1.1.1 實驗動物 SD 大鼠（雄性，8 月齡），許可證號：SCXK（京）2019-0010，來自北京斯貝福生物技術有限公司，SPF 級，體質量（400±50）g，飼養于天津醫科大學朱憲彝紀念醫院實驗動物中心，濕度60%～80%，溫度18～23 ℃，給予充分光照，此次動物實驗通過了天津醫科大學朱憲彝紀念醫院的動物實驗倫理委員會批準（批號：DXBYY-IACUC-2021054）。

1.1.2 儀器與試劑 儀器：熒光定量PCR 儀（Applied Biosystems）；離心機（Eppendorf）；蛋白電泳儀（美國Bio-Rad 公司）。試劑：PCR 試劑盒購自北京全式金生物公司；Trizol 總RNA 提取試劑盒、RIPA 裂解液、PMSF、鏈脲佐菌素（STZ）由索萊寶提供；預染蛋白Marker 由Thermo 提供；PAGE 凝膠快速制備試劑盒購自雅酶生物；黃芪多糖來自羅恩公司；鹽酸二甲雙胍購于中美上海施貴寶制藥有限公司（國藥準字H20023370），抗體購自Sigma 公司；引物來自擎科生物，引物序列見表1。

表1 引物序列Tab.1 Primers sequence

1.2 方法

1.2.1 造模及給藥 SD 大鼠分為4 組，每組6 只，分別為正常組、模型組、黃芪多糖組、二甲雙胍組，除正常組以外，根據相關文獻，其余3 組于適應性喂養1 個月后按55 mg/kg 的劑量一次性腹腔注射STZ 制備糖尿病大鼠模型，注射7 d 后連續3 d 血糖＞16.7 mmol/L 代表造模成功。之后進行分組灌胃給藥，根據相關文獻及前期實驗總結，黃芪多糖組每日給予800 mg/kg 的黃芪多糖灌胃[15]、西藥二甲雙胍組每日給予105 mg/kg 的二甲雙胍灌胃，正常及模型組給予同等劑量的生理鹽水灌胃。

1.2.2 蘇木精-伊紅（HE）染色 大鼠給藥3 個月后麻醉處死，取腓腸肌組織進行包埋、切片、HE 染色，在全自動掃描儀上觀察腓腸肌形態并留存圖像。

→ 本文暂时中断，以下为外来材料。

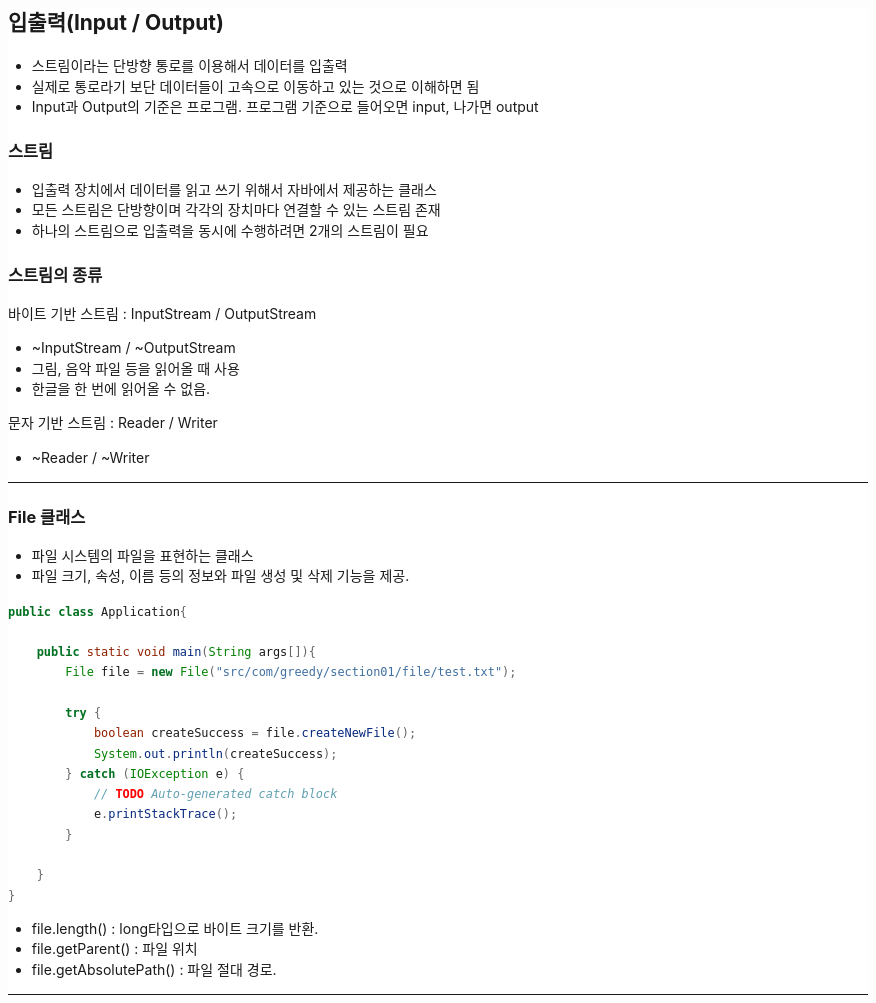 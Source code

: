 ## 입출력(Input / Output)

- 스트림이라는 단방향 통로를 이용해서 데이터를 입출력
- 실제로 통로라기 보단 데이터들이 고속으로 이동하고 있는 것으로 이해하면 됨
- Input과 Output의 기준은 프로그램. 프로그램 기준으로 들어오면 input, 나가면 output

### 스트림

- 입출력 장치에서 데이터를 읽고 쓰기 위해서 자바에서 제공하는 클래스
- 모든 스트림은 단방향이며 각각의 장치마다 연결할 수 있는 스트림 존재
- 하나의 스트림으로 입출력을 동시에 수행하려면 2개의 스트림이 필요

### 스트림의 종류

바이트 기반 스트림 : InputStream / OutputStream

- ~InputStream / ~OutputStream
- 그림, 음악 파일 등을 읽어올 때 사용
- 한글을 한 번에 읽어올 수 없음.

문자 기반 스트림 : Reader / Writer

- ~Reader / ~Writer

---

### File 클래스

- 파일 시스템의 파일을 표현하는 클래스
- 파일 크기, 속성, 이름 등의 정보와 파일 생성 및 삭제 기능을 제공.

```java
public class Application{ 
    
    public static void main(String args[]){
        File file = new File("src/com/greedy/section01/file/test.txt");
        
        try {
            boolean createSuccess = file.createNewFile();
            System.out.println(createSuccess);
        } catch (IOException e) {
            // TODO Auto-generated catch block
            e.printStackTrace();
        }
    
    }
}
```

- file.length() : long타입으로 바이트 크기를 반환.
- file.getParent() : 파일 위치
- file.getAbsolutePath() : 파일 절대 경로.

---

1.2.3 蛋白免疫印跡法（Western Blot）檢測 將腓腸肌組織放于-80 ℃，提前配置好凝膠，取部分組織進行蛋白提取，上樣電泳結束后進行轉膜，牛奶封閉、TBST 緩沖液搖動清洗，一抗4 ℃孵育過夜、二抗孵育，最后在暗箱進行條帶曝光并保存。

1.2.4 PCR 檢測 利用Trizol 提取RNA，逆轉錄試劑盒進行c-DNA 轉錄，并設置相應的反應條件。q-PCR 體系配置，離心后放入PCR 儀進行循環，記錄CT 值等數據進行下一步的分析。

1.2.5 血清檢測 大鼠麻醉處死后立即眼球取血，離心分離血清，采用院內檢驗科全自動生化分析儀進行三酰甘油（TG）檢測。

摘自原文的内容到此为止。